* _Work instruction_
Hunt through the entries for the word "directory" and copy each line in which it appears.

* _Records supplied_
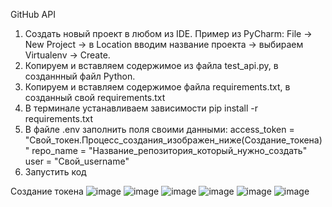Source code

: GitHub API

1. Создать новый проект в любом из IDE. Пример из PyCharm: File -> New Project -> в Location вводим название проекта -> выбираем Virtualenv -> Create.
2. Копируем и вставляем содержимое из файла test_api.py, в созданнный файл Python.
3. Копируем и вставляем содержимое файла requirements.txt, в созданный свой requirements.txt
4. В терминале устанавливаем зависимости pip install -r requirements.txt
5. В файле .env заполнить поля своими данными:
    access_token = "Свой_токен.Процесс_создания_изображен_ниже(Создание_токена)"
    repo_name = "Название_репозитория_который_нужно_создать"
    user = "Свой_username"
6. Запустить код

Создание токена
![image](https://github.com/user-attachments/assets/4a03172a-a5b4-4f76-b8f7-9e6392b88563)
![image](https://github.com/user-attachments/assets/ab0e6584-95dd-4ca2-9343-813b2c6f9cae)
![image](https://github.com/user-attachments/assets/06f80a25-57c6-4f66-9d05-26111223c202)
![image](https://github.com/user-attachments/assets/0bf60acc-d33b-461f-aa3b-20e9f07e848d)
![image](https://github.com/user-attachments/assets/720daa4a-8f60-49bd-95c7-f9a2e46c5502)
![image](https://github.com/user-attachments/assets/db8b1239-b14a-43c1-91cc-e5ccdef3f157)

* * *

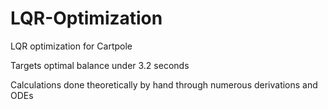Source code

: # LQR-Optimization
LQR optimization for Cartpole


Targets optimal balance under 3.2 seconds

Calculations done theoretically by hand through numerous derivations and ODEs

...

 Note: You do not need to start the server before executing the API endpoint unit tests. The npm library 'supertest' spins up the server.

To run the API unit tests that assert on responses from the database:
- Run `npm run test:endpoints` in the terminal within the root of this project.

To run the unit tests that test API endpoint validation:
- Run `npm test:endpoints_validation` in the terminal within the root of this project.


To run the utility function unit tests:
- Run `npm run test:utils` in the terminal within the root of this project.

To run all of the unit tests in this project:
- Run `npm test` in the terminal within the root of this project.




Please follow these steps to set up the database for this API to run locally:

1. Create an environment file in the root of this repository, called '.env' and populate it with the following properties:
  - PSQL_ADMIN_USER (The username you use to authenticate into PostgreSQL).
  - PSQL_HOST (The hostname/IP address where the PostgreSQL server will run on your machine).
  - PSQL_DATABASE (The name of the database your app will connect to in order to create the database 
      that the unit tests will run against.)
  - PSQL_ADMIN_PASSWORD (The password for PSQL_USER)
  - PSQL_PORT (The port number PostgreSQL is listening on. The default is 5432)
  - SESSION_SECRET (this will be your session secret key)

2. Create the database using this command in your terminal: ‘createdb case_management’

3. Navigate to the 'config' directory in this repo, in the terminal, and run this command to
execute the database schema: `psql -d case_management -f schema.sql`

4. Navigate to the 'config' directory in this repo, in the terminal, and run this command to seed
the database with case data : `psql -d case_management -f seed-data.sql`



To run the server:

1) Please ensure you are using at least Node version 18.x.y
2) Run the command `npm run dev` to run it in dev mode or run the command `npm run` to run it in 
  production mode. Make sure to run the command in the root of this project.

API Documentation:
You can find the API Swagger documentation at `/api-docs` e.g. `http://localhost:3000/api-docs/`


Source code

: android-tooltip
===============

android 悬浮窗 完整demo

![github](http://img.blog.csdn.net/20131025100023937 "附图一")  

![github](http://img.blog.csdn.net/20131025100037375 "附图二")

* _Problem solution_
3. Navigate to the 'config' directory in this repo, in the terminal, and run this command to
4. Navigate to the 'config' directory in this repo, in the terminal, and run this command to seed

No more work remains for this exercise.